Gedenken an die Samtene Revolution

Die Tschechische Philharmonie startet eine jährliche Konzertreihe zum Gedenken an die Samtene Revolution. Auftaktkonzert am 17. November um 19:15 Uhr GMT live auf Facebook mit Smetanas „Má vlast“

Kaum ein anderes Orchester von Weltrang ist klanglich wie biografisch so tief in seiner Heimat verwurzelt wie die Tschechische Philharmonie. Um den Jahrestag der Samtenen Revolution am 17. November 1989 zu würdigen, wird das Orchester am 17. November 2020 unter der Leitung seines Chefdirigenten Semyon Bychkov im Prager Rudolfinum Smetanas „Má vlast“ zur Aufführung bringen. Der Auftritt ist der erste in einer Reihe an Konzerten, mit denen – in Kooperation mit dem Prager Frühling – jedes Jahr im November die freiheitlichen Werte der Demokratie gefeiert werden sollen. Die Konzerte werden dabei jeweils live im tschechischen Fernsehen übertragen und sind eine Woche lang u.a. auf den Facebook-Seiten des Orchesters und von Mezzo TV verfügbar.

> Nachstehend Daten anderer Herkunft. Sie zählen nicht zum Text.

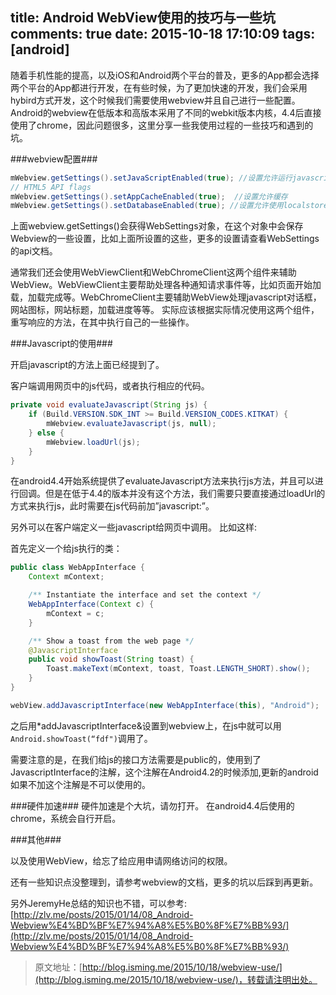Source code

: title: Android WebView使用的技巧与一些坑
comments: true
date: 2015-10-18 17:10:09
tags: [android]
---


随着手机性能的提高，以及iOS和Android两个平台的普及，更多的App都会选择两个平台的App都进行开发，在有些时候，为了更加快速的开发，我们会采用hybird方式开发，这个时候我们需要使用webview并且自己进行一些配置。Android的webview在低版本和高版本采用了不同的webkit版本内核，4.4后直接使用了chrome，因此问题很多，这里分享一些我使用过程的一些技巧和遇到的坑。

<!--more-->

###webview配置###

```java
mWebview.getSettings().setJavaScriptEnabled(true); //设置允许运行javascript
// HTML5 API flags
mWebview.getSettings().setAppCacheEnabled(true);  //设置允许缓存
mWebview.getSettings().setDatabaseEnabled(true); //设置允许使用localstore
```

上面webview.getSettings()会获得WebSettings对象，在这个对象中会保存Webview的一些设置，比如上面所设置的这些，更多的设置请查看WebSettings的api文档。

通常我们还会使用WebViewClient和WebChromeClient这两个组件来辅助WebView。WebViewClient主要帮助处理各种通知请求事件等，比如页面开始加载，加载完成等。WebChromeClient主要辅助WebView处理javascript对话框，网站图标，网站标题，加载进度等等。
实际应该根据实际情况使用这两个组件，重写响应的方法，在其中执行自己的一些操作。

###Javascript的使用###

开启javascript的方法上面已经提到了。

客户端调用网页中的js代码，或者执行相应的代码。

```java
private void evaluateJavascript(String js) {  
    if (Build.VERSION.SDK_INT >= Build.VERSION_CODES.KITKAT) {
        mWebview.evaluateJavascript(js, null);
    } else {
        mWebview.loadUrl(js);
    }
}
```

在android4.4开始系统提供了evaluateJavascript方法来执行js方法，并且可以进行回调。但是在低于4.4的版本并没有这个方法，我们需要只要直接通过loadUrl的方式来执行js，此时需要在js代码前加”javascript:”。

另外可以在客户端定义一些javascript给网页中调用。
比如这样:

首先定义一个给js执行的类：

```java
public class WebAppInterface {
    Context mContext;

    /** Instantiate the interface and set the context */
    WebAppInterface(Context c) {
        mContext = c;
    }

    /** Show a toast from the web page */
    @JavascriptInterface
    public void showToast(String toast) {
        Toast.makeText(mContext, toast, Toast.LENGTH_SHORT).show();
    }
}

webView.addJavascriptInterface(new WebAppInterface(this), "Android");
```

之后用*addJavascriptInterface&设置到webview上，在js中就可以用```Android.showToast(“fdf")```调用了。

需要注意的是，在我们给js的接口方法需要是public的，使用到了JavascriptInterface的注解，这个注解在Android4.2的时候添加,更新的android如果不加这个注解是不可以使用的。


###硬件加速###
硬件加速是个大坑，请勿打开。
在android4.4后使用的chrome，系统会自行开启。

###其他###

以及使用WebView，给忘了给应用申请网络访问的权限。

还有一些知识点没整理到，请参考webview的文档，更多的坑以后踩到再更新。

另外JeremyHe总结的知识也不错，可以参考:[http://zlv.me/posts/2015/01/14/08_Android-Webview%E4%BD%BF%E7%94%A8%E5%B0%8F%E7%BB%93/](http://zlv.me/posts/2015/01/14/08_Android-Webview%E4%BD%BF%E7%94%A8%E5%B0%8F%E7%BB%93/)


>原文地址：[http://blog.isming.me/2015/10/18/webview-use/](http://blog.isming.me/2015/10/18/webview-use/)，转载请注明出处。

Die sechs symphonischen Gedichte von Bedřich Smetana sind ein geschichtsträchtiges Symbol der bewegten Historie der Tschechischen Philharmonie: 1901 gab das Orchester seine erste vollständige Aufführung von „Má vlast“ in einer Brauerei in Smíchov; 1925 war „Má vlast“ das Werk, das Chefdirigent Václav Talich für die erste Live-Übertragung des Orchesters auswählte und fünf Jahre später war es das erste Werk, das das Orchester auf Schallplatte aufnahm. Während der Nazi-Besetzung, als Goebbels von der Tschechischen Philharmonie verlangte, in Berlin und Dresden aufzutreten, programmierte Talich „Má vlast“ als einen Akt des Widerstands, während Kubelík das Werk 1945 in einem Dankeskonzert für die neu befreite Tschechoslowakei dirigierte. Mit dem Abend im November 2020 erinnert die Philharmonie an die legendäre Aufführung des Werkes durch Rafael Kubelík vor 30 Jahren zur Feier der ersten freien Wahlen in der Tschecheslowakei im Juni 1990 auf dem Prager Altstädter Ring.

Semyon Bychkov, der im Oktober 2019 zum ersten Mal „Má vlast“ mit der Tschechischen Philharmonie dirigierte, reflektiert über diesen historischen Moment: „Man kann nicht mit der Aufführung von „Má vlast“ an die Samtene Revolution zu erinnern, ohne dem Mann zu gedenken, der sein Leben Smetanas Schöpfung wie auch seinem Land und seiner Musik gewidmet hat. Rafael Kubelίk hat die Tschechische Philharmonie von 1941 bis 1948 geleitet, bevor er sein Heimatland aus Protest gegen das Regime verließ. 42 Jahre später kehrte er nach der Samtenen Revolution und den ersten freien Wahlen des Landes in seine Heimat zurück und dirigierte mit seiner geliebten Tschechischen Philharmonie „Má vlast“ beim Prager Frühling Festival, das er 1946 ins Leben gerufen hatte. Die Aufzeichnung dieser Aufführung zu sehen und zu hören, war einer der unvergesslichsten Momente meines Lebens. Kubelíks Bezug zu dieser Musik, seine eigene Identifikation mit der tschechischen Nation und die Identifikation des Publikums sowohl mit der Musik als auch mit ihren Interpreten schufen eine Einheit, die man nur selten erlebt. Unsere Aufführung von „Má vlast“ am 17. November ist eine Hommage an die Samtene Revolution; an eine Nation, die ihre Freiheit schätzt, und an Rafael Kubelík, dessen Leben ein Symbol des Humanismus bleibt“.

Das Gedenkkonzert wird in Zusammenarbeit mit dem Internationalen Musikfestival „Prager Frühling“ aufgeführt, das die Tschechischen Philharmonie dieses Jahr unter der Leitung von Bychkov mit „Má vlast“ eröffnen sollte.